R5 is a risk-based requirement. It focuses upon preventative actions to be taken by the applicable Transmission Owner or applicable Generator Owner for the mitigation of Sustained Outage risk when temporarily constrained from performing vegetation maintenance. The intent of this requirement is to deal with situations that prevent the applicable Transmission Owner or applicable Generator Owner from performing planned vegetation management work and, as a result, have the potential to put the transmission line at risk. Constraints to performing vegetation maintenance work as planned could result from legal injunctions filed by property owners, the discovery of easement stipulations which limit the applicable Transmission Owner’s or applicable Generator Owner’s rights, or other circumstances.

This requirement is not intended to address situations where the transmission line is not at potential risk and the work event can be rescheduled or re-planned using an alternate work methodology. For example, a land owner may prevent the planned use of herbicides to control incompatible vegetation outside of the MVCD, but agree to the use of mechanical clearing. In this case the applicable Transmission Owner or applicable Generator Owner is not under any immediate time constraint for achieving the management objective, can easily reschedule workusing an alternate approach, and therefore does not need to take interim corrective action.

However, in situations where transmission line reliability is potentially at risk due to a constraint, the applicable Transmission Owner or applicable Generator Owner is required to take an interim corrective action to mitigate the potential risk to the transmission line. A wide range of actions can be taken to address various situations. General considerations include:

  • Identifying locations where the applicable Transmission Owner or applicable Generator Owner is constrained from performing planned vegetation maintenance work which potentially leaves the transmission line at risk.
  • Developing the specific action to mitigate any potential risk associated with not performing the vegetation maintenance work as planned.
  • Documenting and tracking the specific action taken for the location.
  •  In developing the specific action to mitigate the potential risk to the transmission line the applicable Transmission Owner or applicable Generator Owner could consider location specific measures such as modifying the inspection and/or maintenance intervals. Where a legal constraint would not allow any vegetation work, the interim corrective action could include limiting the loading on the transmission line.
  • The applicable Transmission Owner or applicable Generator Owner should document and track the specific corrective action taken at each location. This location may be indicated as one span, one tree or a combination of spans on one property where the constraint is considered to be temporary.

Requirement R6:

R6 is a risk-based requirement. This requirement sets a minimum time period for completing Vegetation Inspections. The provision that Vegetation Inspections can be performed in conjunction with general line inspections facilitates a Transmission Owner’s ability to meet this requirement. However, the applicable Transmission Owner or applicable Generator Owner may determine that more frequent vegetation specific inspections are needed to maintain reliability levels, based on factors such as anticipated growth rates of the local vegetation, length of the local growing season, limited ROW width, and local rainfall. Therefore it is expected that some transmission lines may be designated with a higher frequency of inspections.

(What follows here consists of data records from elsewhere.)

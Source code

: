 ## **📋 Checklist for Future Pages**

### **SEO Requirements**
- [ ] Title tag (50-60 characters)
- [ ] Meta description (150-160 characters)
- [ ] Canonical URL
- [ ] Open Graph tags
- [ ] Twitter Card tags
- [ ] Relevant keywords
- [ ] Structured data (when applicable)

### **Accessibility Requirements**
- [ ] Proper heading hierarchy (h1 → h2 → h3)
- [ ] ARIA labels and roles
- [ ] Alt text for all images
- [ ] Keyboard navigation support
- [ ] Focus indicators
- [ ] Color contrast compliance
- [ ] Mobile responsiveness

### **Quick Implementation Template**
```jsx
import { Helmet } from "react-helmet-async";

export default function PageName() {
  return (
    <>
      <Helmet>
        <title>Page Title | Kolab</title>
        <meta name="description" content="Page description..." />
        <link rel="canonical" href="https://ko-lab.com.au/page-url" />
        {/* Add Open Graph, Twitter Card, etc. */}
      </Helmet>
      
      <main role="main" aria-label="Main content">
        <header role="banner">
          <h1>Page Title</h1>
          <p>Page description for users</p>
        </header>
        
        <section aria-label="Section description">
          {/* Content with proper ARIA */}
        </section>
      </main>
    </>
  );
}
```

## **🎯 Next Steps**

The VSLs for Requirement R6 have levels ranked by the failure to inspect a percentage of the applicable lines to be inspected. To calculate the appropriate VSL the applicable Transmission Owner or applicable Generator Owner may choose units such as: circuit, pole line, line miles or kilometers, etc.

For example, when an applicable Transmission Owner or applicable Generator Owner operates 2,000 miles of applicable transmission lines this applicable Transmission Owner or applicable Generator Owner will be responsible for inspecting all the 2,000 miles of lines at least once during the calendar year. If one of the included lines was 100 miles long, and if it was not inspected during the year, then the amount failed to inspect would be 100/2000 = 0.05 or 5%. The “Low VSL” for R6 would apply in this example.

Requirement R7:

R7 is a risk-based requirement. The applicable Transmission Owner or applicable Generator Owner is required to complete its annual work plan for vegetation management to accomplish the purpose of this standard. Modifications to the work plan in response to changing conditions or to findings from vegetation inspections may be made and documented provided they do not put the transmission system at risk. The annual work plan requirement is not intended to necessarily require a “span-by-span”, or even a “line-by-line” detailed description of all work to be performed. It is only intended to require that the applicable Transmission Owner or applicable Generator Owner provide evidence of annual planning and execution of a vegetation management maintenance approach which successfully prevents encroachment of vegetation into the MVCD.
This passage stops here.